As it says in the title, I've left therapy. For those of you who are regular readers, you'll know that I've had three different types of therapy including CBT, hypnotherapy and general counselling both private and on the NHS. I spent many months battling to get therapy, but it has been the best thing that I have done; especially CBT. It has helped a lot and I advise anyone considering it, to at least put your name down as we all need a helping hand once in a while.

I must admit it is a very strange position to be in. After almost two years of speaking and challenges, it has been decided that I am well enough to leave. I suppose I'm both happy and sad; happy because of the improvements I thought I would never make, but I suppose I'm nervous that I don't have the support anymore. I have learnt a lot and I have improved a lot and for that I am grateful. Of course, I still have bad days and days in which I need help, but that's normal in recovery. 

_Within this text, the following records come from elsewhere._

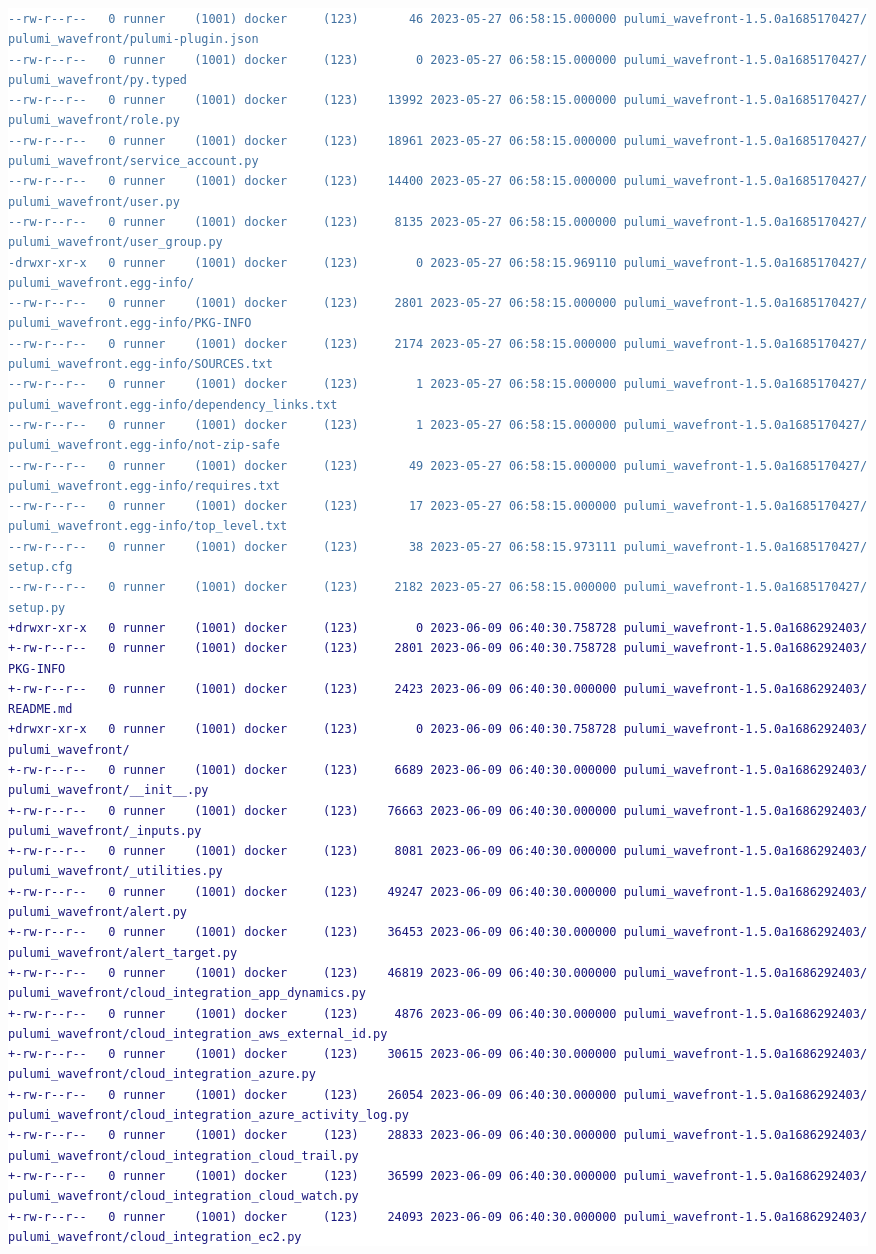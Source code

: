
 ```diff
--rw-r--r--   0 runner    (1001) docker     (123)       46 2023-05-27 06:58:15.000000 pulumi_wavefront-1.5.0a1685170427/pulumi_wavefront/pulumi-plugin.json
--rw-r--r--   0 runner    (1001) docker     (123)        0 2023-05-27 06:58:15.000000 pulumi_wavefront-1.5.0a1685170427/pulumi_wavefront/py.typed
--rw-r--r--   0 runner    (1001) docker     (123)    13992 2023-05-27 06:58:15.000000 pulumi_wavefront-1.5.0a1685170427/pulumi_wavefront/role.py
--rw-r--r--   0 runner    (1001) docker     (123)    18961 2023-05-27 06:58:15.000000 pulumi_wavefront-1.5.0a1685170427/pulumi_wavefront/service_account.py
--rw-r--r--   0 runner    (1001) docker     (123)    14400 2023-05-27 06:58:15.000000 pulumi_wavefront-1.5.0a1685170427/pulumi_wavefront/user.py
--rw-r--r--   0 runner    (1001) docker     (123)     8135 2023-05-27 06:58:15.000000 pulumi_wavefront-1.5.0a1685170427/pulumi_wavefront/user_group.py
-drwxr-xr-x   0 runner    (1001) docker     (123)        0 2023-05-27 06:58:15.969110 pulumi_wavefront-1.5.0a1685170427/pulumi_wavefront.egg-info/
--rw-r--r--   0 runner    (1001) docker     (123)     2801 2023-05-27 06:58:15.000000 pulumi_wavefront-1.5.0a1685170427/pulumi_wavefront.egg-info/PKG-INFO
--rw-r--r--   0 runner    (1001) docker     (123)     2174 2023-05-27 06:58:15.000000 pulumi_wavefront-1.5.0a1685170427/pulumi_wavefront.egg-info/SOURCES.txt
--rw-r--r--   0 runner    (1001) docker     (123)        1 2023-05-27 06:58:15.000000 pulumi_wavefront-1.5.0a1685170427/pulumi_wavefront.egg-info/dependency_links.txt
--rw-r--r--   0 runner    (1001) docker     (123)        1 2023-05-27 06:58:15.000000 pulumi_wavefront-1.5.0a1685170427/pulumi_wavefront.egg-info/not-zip-safe
--rw-r--r--   0 runner    (1001) docker     (123)       49 2023-05-27 06:58:15.000000 pulumi_wavefront-1.5.0a1685170427/pulumi_wavefront.egg-info/requires.txt
--rw-r--r--   0 runner    (1001) docker     (123)       17 2023-05-27 06:58:15.000000 pulumi_wavefront-1.5.0a1685170427/pulumi_wavefront.egg-info/top_level.txt
--rw-r--r--   0 runner    (1001) docker     (123)       38 2023-05-27 06:58:15.973111 pulumi_wavefront-1.5.0a1685170427/setup.cfg
--rw-r--r--   0 runner    (1001) docker     (123)     2182 2023-05-27 06:58:15.000000 pulumi_wavefront-1.5.0a1685170427/setup.py
+drwxr-xr-x   0 runner    (1001) docker     (123)        0 2023-06-09 06:40:30.758728 pulumi_wavefront-1.5.0a1686292403/
+-rw-r--r--   0 runner    (1001) docker     (123)     2801 2023-06-09 06:40:30.758728 pulumi_wavefront-1.5.0a1686292403/PKG-INFO
+-rw-r--r--   0 runner    (1001) docker     (123)     2423 2023-06-09 06:40:30.000000 pulumi_wavefront-1.5.0a1686292403/README.md
+drwxr-xr-x   0 runner    (1001) docker     (123)        0 2023-06-09 06:40:30.758728 pulumi_wavefront-1.5.0a1686292403/pulumi_wavefront/
+-rw-r--r--   0 runner    (1001) docker     (123)     6689 2023-06-09 06:40:30.000000 pulumi_wavefront-1.5.0a1686292403/pulumi_wavefront/__init__.py
+-rw-r--r--   0 runner    (1001) docker     (123)    76663 2023-06-09 06:40:30.000000 pulumi_wavefront-1.5.0a1686292403/pulumi_wavefront/_inputs.py
+-rw-r--r--   0 runner    (1001) docker     (123)     8081 2023-06-09 06:40:30.000000 pulumi_wavefront-1.5.0a1686292403/pulumi_wavefront/_utilities.py
+-rw-r--r--   0 runner    (1001) docker     (123)    49247 2023-06-09 06:40:30.000000 pulumi_wavefront-1.5.0a1686292403/pulumi_wavefront/alert.py
+-rw-r--r--   0 runner    (1001) docker     (123)    36453 2023-06-09 06:40:30.000000 pulumi_wavefront-1.5.0a1686292403/pulumi_wavefront/alert_target.py
+-rw-r--r--   0 runner    (1001) docker     (123)    46819 2023-06-09 06:40:30.000000 pulumi_wavefront-1.5.0a1686292403/pulumi_wavefront/cloud_integration_app_dynamics.py
+-rw-r--r--   0 runner    (1001) docker     (123)     4876 2023-06-09 06:40:30.000000 pulumi_wavefront-1.5.0a1686292403/pulumi_wavefront/cloud_integration_aws_external_id.py
+-rw-r--r--   0 runner    (1001) docker     (123)    30615 2023-06-09 06:40:30.000000 pulumi_wavefront-1.5.0a1686292403/pulumi_wavefront/cloud_integration_azure.py
+-rw-r--r--   0 runner    (1001) docker     (123)    26054 2023-06-09 06:40:30.000000 pulumi_wavefront-1.5.0a1686292403/pulumi_wavefront/cloud_integration_azure_activity_log.py
+-rw-r--r--   0 runner    (1001) docker     (123)    28833 2023-06-09 06:40:30.000000 pulumi_wavefront-1.5.0a1686292403/pulumi_wavefront/cloud_integration_cloud_trail.py
+-rw-r--r--   0 runner    (1001) docker     (123)    36599 2023-06-09 06:40:30.000000 pulumi_wavefront-1.5.0a1686292403/pulumi_wavefront/cloud_integration_cloud_watch.py
+-rw-r--r--   0 runner    (1001) docker     (123)    24093 2023-06-09 06:40:30.000000 pulumi_wavefront-1.5.0a1686292403/pulumi_wavefront/cloud_integration_ec2.py
```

All of people that have helped me through my therapy, have been amazing and I am very grateful for that. Remember, if at first you don't get on with your chosen therapist, there are many others out there that you may feel comfortable talking to. I know that it's hard, but unfortunately the main way to improve is through talking. I know many people have reservations about talking to a stranger and believe me in the height of my anxiety, I was petrified. But, as time moved on the easier it became. I knew I had to talk to someone, whether I wanted to or not.

I wish you all the best on your recoveries and remember, talking to someone is one of the best things you can do; especially a professional! Please, please don't feel ashamed either - there is nothing to be ashamed about, you are just trying to get better.

Just a quick note before I end this post; unfortunately there'll be no post on Sunday as I will be preparing for my German exam. Wish me luck, eh!